Summary and Conclusion

This case study focused on an association analysis between graduate school application criteria and the presence of research experience on a graduate school application. The initial data set has 11 variable including one “fake” variable for serial number.

After exploratory data analysis, we grouped the Chance.of.Admit variable in three categories. We then defined a new variable to make the grouped variable a factor with three levels. This new variable was used in the process to search for the final model.

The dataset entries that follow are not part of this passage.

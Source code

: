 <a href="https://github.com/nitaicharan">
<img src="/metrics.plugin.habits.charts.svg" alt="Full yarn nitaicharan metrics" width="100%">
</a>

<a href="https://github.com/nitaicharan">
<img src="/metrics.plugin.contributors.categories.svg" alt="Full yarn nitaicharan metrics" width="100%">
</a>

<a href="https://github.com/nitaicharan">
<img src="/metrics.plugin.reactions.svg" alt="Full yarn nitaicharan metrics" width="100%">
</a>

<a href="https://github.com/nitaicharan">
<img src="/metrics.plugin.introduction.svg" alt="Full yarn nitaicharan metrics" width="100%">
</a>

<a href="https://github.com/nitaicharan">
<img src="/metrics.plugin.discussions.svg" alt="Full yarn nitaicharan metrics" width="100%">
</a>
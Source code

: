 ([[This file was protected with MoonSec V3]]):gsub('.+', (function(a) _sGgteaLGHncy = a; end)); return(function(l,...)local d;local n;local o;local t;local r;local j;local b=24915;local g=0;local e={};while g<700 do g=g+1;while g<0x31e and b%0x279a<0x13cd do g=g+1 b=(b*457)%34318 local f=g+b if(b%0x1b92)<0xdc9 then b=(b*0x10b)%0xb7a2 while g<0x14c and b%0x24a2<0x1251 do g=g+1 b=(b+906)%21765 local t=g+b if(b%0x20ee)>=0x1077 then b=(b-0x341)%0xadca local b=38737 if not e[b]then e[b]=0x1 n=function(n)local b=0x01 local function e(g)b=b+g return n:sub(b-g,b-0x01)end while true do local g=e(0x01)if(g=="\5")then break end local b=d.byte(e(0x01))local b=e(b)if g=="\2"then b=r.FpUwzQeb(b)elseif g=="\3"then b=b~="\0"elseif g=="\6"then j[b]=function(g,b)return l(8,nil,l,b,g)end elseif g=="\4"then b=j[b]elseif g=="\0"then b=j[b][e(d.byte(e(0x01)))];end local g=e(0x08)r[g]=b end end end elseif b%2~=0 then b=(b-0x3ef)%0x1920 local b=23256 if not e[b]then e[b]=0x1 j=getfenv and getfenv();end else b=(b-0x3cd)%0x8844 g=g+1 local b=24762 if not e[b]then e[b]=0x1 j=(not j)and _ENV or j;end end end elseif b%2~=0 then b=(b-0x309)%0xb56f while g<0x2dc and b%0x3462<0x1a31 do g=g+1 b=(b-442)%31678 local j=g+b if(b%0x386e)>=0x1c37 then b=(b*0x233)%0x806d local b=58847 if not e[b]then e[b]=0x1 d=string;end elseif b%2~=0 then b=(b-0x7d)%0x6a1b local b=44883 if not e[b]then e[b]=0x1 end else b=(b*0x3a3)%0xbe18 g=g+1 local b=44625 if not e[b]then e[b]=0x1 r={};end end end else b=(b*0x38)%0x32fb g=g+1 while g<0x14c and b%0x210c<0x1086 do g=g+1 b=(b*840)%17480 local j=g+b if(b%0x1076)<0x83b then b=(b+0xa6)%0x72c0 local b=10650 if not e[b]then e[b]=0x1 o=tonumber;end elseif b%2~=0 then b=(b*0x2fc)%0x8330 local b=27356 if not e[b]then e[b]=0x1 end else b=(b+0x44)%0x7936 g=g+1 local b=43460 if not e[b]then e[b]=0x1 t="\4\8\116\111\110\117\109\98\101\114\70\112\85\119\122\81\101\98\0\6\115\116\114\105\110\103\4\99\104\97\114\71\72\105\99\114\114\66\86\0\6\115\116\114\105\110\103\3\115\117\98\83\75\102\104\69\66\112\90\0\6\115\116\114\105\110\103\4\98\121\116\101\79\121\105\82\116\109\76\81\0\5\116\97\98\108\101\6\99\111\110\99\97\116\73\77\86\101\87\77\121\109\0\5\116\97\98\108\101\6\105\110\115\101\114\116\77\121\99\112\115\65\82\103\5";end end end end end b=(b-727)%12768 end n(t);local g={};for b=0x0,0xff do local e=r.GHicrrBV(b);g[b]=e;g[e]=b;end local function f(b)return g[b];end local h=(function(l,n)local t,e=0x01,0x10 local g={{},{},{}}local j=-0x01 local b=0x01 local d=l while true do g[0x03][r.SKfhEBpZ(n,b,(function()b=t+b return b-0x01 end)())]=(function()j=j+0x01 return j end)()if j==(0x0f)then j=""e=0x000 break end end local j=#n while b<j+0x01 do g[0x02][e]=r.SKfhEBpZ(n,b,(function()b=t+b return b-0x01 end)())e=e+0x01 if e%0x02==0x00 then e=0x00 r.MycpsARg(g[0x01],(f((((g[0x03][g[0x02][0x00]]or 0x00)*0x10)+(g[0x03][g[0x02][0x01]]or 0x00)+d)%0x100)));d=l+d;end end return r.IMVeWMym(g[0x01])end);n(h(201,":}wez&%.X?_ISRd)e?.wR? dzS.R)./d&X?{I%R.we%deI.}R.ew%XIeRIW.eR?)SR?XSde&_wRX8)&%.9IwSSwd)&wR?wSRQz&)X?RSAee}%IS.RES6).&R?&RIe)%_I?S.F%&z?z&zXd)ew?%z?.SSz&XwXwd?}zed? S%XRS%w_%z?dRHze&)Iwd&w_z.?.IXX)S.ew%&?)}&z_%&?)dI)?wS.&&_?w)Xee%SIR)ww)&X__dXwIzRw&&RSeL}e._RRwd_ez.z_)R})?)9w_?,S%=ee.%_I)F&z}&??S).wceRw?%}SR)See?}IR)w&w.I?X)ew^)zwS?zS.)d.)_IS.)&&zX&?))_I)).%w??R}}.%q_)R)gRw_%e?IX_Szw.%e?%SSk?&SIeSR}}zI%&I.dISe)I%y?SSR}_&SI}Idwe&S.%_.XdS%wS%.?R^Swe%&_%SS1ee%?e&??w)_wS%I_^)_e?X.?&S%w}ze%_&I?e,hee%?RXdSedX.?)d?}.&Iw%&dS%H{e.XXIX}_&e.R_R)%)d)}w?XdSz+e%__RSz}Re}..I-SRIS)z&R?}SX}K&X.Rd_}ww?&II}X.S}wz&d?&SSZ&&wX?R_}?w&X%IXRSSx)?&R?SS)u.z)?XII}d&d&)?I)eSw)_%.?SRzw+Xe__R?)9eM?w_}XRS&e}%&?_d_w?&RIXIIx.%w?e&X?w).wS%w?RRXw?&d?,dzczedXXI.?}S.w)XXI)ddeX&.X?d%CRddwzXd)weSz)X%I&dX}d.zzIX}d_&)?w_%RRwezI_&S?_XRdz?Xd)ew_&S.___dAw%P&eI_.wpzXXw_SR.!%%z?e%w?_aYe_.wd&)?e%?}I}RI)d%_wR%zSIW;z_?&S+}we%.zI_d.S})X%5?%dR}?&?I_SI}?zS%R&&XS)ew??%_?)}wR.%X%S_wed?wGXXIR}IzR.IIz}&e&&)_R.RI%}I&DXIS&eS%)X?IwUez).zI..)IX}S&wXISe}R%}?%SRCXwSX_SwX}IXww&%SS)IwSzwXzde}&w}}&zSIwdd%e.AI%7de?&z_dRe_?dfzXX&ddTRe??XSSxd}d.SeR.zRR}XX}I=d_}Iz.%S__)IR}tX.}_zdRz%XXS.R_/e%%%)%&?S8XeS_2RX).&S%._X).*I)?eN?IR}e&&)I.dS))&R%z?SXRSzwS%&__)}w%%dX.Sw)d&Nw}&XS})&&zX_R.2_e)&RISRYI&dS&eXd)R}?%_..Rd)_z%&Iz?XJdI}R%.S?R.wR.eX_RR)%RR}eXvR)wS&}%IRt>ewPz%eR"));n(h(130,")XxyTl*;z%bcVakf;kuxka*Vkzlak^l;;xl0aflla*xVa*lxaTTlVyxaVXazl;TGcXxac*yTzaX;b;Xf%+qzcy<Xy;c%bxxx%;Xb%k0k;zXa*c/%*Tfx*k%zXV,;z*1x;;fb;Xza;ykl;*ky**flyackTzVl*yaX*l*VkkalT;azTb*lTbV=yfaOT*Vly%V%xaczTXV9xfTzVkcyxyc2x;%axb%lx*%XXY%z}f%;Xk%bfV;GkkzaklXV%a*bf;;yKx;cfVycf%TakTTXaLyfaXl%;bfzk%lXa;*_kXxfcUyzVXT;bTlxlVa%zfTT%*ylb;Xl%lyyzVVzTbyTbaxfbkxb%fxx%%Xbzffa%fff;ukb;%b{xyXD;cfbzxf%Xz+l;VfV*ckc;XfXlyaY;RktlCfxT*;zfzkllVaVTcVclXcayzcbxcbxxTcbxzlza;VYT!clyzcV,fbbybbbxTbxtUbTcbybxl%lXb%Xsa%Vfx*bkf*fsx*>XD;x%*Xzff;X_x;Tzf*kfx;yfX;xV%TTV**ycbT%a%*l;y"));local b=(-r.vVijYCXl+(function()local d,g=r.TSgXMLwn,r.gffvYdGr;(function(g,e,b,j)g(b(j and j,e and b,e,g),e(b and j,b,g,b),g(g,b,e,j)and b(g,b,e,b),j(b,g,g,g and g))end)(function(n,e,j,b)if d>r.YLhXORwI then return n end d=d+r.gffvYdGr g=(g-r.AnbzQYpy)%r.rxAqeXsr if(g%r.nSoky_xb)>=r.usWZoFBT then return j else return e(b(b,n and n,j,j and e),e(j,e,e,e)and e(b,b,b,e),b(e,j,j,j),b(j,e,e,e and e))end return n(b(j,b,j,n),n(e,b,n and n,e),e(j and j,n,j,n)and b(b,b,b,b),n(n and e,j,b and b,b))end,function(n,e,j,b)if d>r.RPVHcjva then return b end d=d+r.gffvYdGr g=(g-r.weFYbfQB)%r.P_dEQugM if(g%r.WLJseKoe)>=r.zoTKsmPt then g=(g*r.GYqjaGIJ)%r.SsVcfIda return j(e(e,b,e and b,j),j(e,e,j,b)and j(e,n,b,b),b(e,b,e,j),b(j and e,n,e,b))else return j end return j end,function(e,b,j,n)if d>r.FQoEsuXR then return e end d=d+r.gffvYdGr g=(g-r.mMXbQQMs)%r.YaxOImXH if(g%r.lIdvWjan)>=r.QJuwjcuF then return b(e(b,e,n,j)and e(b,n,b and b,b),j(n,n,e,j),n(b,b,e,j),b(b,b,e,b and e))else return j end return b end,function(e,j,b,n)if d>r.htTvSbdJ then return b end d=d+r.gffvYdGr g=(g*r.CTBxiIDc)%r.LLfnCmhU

GRE scores, TOEFL scores, and the quality of the Statement of Purpose letter were selected for the final model as they were perceived as major contributors to the presence of research experience on the application. We also included the Chance.of.Admit variable in the final model as it helped to quantify the acceptance rate of students who have research experience. The final model can be insightful in helping to assess the paths to providing more research opportunities and allow students to further engage in their education by pursuing post-bachelor programs.

A practical drawback of this model was the lack of a binary acceptance variable in the data set. If the data set were to be reevaluated with this variable present, it could change the scope of the research question and allow for a different practical question about the data.